#60 SLOC Overlay Option

open
nobody
None
5
2004-01-25
2004-01-25
No

Here's a crazy idea that might allow SDCC to be much
more useful for building large projects. The main
problem that large projects run into is the number of
SLOC variables allocated grows and grows, until there
is no internal code memory (mcs51) remaining.

What if SLOCs could be overlaid, perhaps using an
option like --sloc-overlay. The code generation for
calling a function would need to push any in-use SLOCs
onto the stack, just as it currently does for
registers, and pop them back off after the function
call. The SLOC naming would probably change to a
generic format so that every function within one file
would share the same SLOCs rather than allocating a new
batch.... and by allocating them into their own memory
segment ane using the linker's overlay feature, the
same space could be shared by all files in the entire
project. For a large project with hundreds of
functions, the total SLOC usage would be only the
maximum number used by any single function, and the
total precious internal RAM used would be that plus
only the in-use SLOCs pushed onto the stack during the
deepest nesting of subroutines.

This could free up a LOT of the very limited internal
RAM for large projects, allowing SDCC to be used on
large projects.

Discussion

  • Maarten Brock

    Maarten Brock - 2004-01-26

    Logged In: YES
    user_id=888171

    Hi Paul,

    Did this come out of the blue or were you inspired by my
    Open Discussion Forum question titled Overlaying?

    What I have observed is that SLOCs do start out in the
    overlayed segment, but that the overlaying scheme cannot
    overlay variables unless they are in a function that is a leaf in
    the function calling tree. In other words: only variables
    (including SLOCs) used in functions that do not call any other
    function get overlayed. This is a pity and would ask for an
    improvement (RFE).

    So currently, I think, SDCC does try to put SLOCs in the
    overlay segment. It's just not so good at overlaying.

    What you propose, is kind of what happens when you use the
    keyword reentrant. SDCC then allocates the SLOCs on the
    stack right away. This is what I had to resort to when my
    large project created too much SLOCs for data memory to
    contain.

    To conclude, I think SLOC allocation in overlayed data is
    usually the best, unless you need reentrancy. And the RFE
    should be to optimize the overlaying scheme.

    Greets,
    Maarten

     
  • Paul Stoffregen

    Paul Stoffregen - 2004-01-26

    Logged In: YES
    user_id=104682

    Maarten,

    Actually, I wrote a lengthy post to the developer mail list,
    with essentially this same SLOC overlay request... about 1
    year ago.

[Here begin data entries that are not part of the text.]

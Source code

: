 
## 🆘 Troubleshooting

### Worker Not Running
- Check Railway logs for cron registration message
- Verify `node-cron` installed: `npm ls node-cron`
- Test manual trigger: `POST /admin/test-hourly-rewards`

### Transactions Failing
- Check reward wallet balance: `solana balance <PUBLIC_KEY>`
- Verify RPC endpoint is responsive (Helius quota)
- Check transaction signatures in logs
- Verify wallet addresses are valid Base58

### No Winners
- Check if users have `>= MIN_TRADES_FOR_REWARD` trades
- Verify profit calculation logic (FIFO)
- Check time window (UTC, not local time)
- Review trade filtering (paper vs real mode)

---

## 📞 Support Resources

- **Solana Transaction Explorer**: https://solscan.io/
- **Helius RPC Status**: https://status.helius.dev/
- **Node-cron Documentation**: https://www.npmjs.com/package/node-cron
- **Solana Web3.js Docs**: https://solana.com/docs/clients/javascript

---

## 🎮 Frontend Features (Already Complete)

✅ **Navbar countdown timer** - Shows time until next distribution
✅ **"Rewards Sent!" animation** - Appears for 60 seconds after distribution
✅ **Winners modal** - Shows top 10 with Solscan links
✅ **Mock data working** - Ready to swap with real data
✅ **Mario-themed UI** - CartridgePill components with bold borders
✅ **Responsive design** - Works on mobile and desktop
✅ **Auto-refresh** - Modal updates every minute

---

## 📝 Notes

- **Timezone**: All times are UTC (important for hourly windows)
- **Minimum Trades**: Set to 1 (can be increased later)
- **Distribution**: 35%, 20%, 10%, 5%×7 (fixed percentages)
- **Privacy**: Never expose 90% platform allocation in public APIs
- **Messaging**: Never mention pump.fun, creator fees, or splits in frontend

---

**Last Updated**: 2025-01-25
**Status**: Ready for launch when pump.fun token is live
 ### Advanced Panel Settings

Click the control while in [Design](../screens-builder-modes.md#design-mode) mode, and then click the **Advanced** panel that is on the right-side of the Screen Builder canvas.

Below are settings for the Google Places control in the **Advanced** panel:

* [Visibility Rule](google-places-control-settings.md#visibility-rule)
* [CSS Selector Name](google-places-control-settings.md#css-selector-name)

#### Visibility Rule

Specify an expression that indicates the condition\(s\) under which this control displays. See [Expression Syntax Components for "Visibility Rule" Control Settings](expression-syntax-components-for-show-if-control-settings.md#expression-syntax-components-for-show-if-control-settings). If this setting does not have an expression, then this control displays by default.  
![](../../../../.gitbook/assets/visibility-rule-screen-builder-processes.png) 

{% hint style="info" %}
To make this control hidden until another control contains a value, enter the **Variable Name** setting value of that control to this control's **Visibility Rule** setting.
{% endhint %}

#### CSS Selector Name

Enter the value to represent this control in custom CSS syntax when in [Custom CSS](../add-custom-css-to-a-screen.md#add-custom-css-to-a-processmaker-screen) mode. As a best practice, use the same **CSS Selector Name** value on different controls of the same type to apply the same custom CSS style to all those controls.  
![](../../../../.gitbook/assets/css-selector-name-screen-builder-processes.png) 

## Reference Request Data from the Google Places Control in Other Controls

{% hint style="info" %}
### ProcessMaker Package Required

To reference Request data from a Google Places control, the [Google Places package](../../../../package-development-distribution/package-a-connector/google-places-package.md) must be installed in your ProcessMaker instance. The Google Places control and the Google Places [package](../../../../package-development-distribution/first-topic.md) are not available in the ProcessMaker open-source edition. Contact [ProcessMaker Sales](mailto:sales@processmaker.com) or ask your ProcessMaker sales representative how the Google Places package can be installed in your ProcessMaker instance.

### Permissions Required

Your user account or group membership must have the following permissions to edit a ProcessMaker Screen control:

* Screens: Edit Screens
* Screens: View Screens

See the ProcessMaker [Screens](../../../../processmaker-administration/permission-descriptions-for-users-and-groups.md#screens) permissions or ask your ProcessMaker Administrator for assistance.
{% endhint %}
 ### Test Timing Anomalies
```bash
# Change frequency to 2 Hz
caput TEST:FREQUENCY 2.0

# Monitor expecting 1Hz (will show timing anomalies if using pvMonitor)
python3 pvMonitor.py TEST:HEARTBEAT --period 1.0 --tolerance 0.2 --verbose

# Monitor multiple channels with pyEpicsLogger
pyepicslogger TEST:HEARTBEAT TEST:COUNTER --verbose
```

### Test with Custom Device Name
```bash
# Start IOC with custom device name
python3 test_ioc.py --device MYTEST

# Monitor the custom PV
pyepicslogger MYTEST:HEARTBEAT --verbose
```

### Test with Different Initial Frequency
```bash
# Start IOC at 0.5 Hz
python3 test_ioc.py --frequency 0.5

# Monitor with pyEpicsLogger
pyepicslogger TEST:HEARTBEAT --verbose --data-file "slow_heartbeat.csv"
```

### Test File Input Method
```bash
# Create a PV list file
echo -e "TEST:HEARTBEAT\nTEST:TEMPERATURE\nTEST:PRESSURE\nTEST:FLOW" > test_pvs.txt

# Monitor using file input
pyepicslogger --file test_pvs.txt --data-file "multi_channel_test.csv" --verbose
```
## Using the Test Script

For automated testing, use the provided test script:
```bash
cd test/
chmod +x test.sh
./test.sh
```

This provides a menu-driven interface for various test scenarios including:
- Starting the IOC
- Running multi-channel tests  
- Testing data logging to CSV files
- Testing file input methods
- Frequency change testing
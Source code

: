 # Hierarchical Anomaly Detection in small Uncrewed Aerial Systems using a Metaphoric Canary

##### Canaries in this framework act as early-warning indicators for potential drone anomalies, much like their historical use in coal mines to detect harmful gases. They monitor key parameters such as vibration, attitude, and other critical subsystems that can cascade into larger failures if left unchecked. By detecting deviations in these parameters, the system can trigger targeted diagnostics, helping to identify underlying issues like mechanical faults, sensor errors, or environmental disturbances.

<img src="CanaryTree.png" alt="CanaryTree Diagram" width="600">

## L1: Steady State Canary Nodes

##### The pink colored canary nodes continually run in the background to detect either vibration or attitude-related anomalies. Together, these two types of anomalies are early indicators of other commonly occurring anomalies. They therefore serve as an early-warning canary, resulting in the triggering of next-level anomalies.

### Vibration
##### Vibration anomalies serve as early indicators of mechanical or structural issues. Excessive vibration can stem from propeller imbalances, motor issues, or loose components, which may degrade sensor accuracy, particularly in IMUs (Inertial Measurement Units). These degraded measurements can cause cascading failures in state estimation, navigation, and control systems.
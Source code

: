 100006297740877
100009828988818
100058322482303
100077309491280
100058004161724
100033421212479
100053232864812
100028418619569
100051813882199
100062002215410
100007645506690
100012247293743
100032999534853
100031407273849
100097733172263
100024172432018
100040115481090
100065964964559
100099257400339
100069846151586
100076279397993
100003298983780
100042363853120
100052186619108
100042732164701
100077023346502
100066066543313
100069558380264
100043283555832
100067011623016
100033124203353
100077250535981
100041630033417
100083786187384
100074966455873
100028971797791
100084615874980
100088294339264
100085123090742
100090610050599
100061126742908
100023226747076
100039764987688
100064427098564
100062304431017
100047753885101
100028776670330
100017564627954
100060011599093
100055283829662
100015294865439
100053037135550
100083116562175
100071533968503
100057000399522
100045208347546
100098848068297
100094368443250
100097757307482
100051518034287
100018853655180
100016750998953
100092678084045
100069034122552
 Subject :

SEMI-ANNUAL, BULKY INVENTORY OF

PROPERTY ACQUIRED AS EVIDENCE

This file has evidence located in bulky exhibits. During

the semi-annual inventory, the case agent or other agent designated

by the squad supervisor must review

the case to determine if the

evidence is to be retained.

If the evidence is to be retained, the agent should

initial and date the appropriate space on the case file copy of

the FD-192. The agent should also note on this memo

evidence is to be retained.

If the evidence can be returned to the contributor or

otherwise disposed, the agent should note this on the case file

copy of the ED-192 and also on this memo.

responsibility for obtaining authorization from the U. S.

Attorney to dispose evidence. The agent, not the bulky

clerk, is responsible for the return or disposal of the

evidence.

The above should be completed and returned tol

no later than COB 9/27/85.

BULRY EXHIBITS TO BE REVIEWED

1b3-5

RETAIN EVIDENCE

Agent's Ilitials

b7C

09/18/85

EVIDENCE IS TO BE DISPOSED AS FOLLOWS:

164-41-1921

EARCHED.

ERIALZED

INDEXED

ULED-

I was inspired to write about it again, partly
    due to a private email exchange with another SDCC user
    facing (unrelated) problems, partly due to seeing discussion
    about linker memory allocation because some of the
    regression tests are running into memory shortage (perhaps
    from excessive SLOCs?), and partly because I'm getting back
    into my mp3 player project again and the recent live range
    bug fix introduced more conservative register allocation
    that increases SLOC usage. I read your post in the
    sourceforge sdcc open discussion forum only just now.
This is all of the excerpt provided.